• Os delatores do petrolão afirmam que políticos do PT receberam propina. Os nomes de José Dirceu, Antonio Palocci e Cândido Vaccarezza aparecem nos depoimentos
Leandro Loyola - Época
"Bob". Quem é "Bob"? Em outubro do ano passado, o doleiro Alberto Youssef forçou sua memória em um dos muitos depoimentos prestados ao Ministério Público e à Polícia Federal no Paraná, para ajudar a desvendar os intrincados meandros do petrolão. Naquele dia, Youssef detalhou ao Ministério Público e à Polícia Federal a participação do lobista Júlio Camargo, representante da empresa Mitsui Setal, atual Toyo Setal, na rotina da corrupção. Youssef contou que Júlio tinha uma função semelhante à sua: fazer o dinheiro pago por empresas com o intuito de obter contratos na estatal chegar até os facilitadores desses negócios. Júlio trabalhava na ocasião para a Toyo e a Camargo Corrêa. Atuava na Diretoria de Serviços, comandada por Renato Duque, indicado pelo PT. Youssef disse que Júlio era próximo de José Dirceu, o padrinho político de Duque, e próximo também de outro ministro petista, Antonio Palocci. Segundo Youssef, Júlio tinha uma alcunha para Dirceu: "Bob".

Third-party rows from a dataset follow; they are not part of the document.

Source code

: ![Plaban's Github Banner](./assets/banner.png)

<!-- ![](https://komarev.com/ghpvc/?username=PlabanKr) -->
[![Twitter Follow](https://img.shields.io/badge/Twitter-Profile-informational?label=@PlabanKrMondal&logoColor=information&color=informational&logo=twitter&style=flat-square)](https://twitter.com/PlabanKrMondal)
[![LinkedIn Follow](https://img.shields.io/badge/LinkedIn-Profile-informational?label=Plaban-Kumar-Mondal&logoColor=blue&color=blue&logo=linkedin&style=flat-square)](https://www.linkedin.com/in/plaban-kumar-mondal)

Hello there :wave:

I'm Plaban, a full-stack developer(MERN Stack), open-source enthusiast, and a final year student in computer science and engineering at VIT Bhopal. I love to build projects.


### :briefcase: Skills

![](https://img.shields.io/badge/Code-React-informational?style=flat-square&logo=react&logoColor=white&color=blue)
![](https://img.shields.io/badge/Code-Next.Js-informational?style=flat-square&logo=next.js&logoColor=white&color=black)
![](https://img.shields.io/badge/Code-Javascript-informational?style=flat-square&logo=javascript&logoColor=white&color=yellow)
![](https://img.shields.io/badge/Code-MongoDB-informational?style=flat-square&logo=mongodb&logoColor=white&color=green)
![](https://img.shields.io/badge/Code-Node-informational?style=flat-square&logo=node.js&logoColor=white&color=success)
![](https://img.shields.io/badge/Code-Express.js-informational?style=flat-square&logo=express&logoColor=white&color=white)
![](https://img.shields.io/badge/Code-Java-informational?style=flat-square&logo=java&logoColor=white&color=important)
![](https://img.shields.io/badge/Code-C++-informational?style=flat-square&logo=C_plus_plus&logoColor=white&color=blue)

O teor desse e de outros depoimentos da delação premiada de Youssef vieram a público pouco antes do Carnaval. Neles, petistas como Dirceu brilham em cores vivas, sempre ao lado de operadores como Júlio Camargo. Youssef disse que Júlio também fazia os pagamentos da propina do petrolão - especialmente ao PT. Segundo Youssef, o dinheiro era direcionado "para pagamentos da Camargo Corrêa e da Mitsui Toyo ao Partido dos Trabalhadores, sendo que as pessoas indicadas para efetivar os recebimentos à época eram João Vaccari e José Dirceu". De acordo com os depoimentos de delação premiada de Youssef, um funcionário de Júlio Camargo usava um pen drive protegido por senha, com nomes de pessoas indicadas para receber esse dinheiro. Youssef viu o conteúdo do pen drive. Havia uma lista na qual José Dirceu era simplesmente "Bob".
Dirceu e Júlio tinham uma relação mais próxima do que as transações financeiras apontadas por Youssef sugerem. Segundo Youssef, como muitos outros políticos ainda desconhecidos, Dirceu viajava no "avião do Julinho", um Citation Excel. No depoimento, Youssef diz que Dirceu e Camargo são amigos e que "o avião referido fica guardado no Hangar 1 da Companhia Aérea TAM, no Aeroporto de Congonhas". Por meio de nota, o ex-ministro José Dirceu negou ter recebido recursos do empresário Júlio Camargo e da Toyo Setal. Disse, ainda, que as declarações de Youssef são mentirosas e que sempre viajou em aviões de carreira ou empresas de táxi-aéreo.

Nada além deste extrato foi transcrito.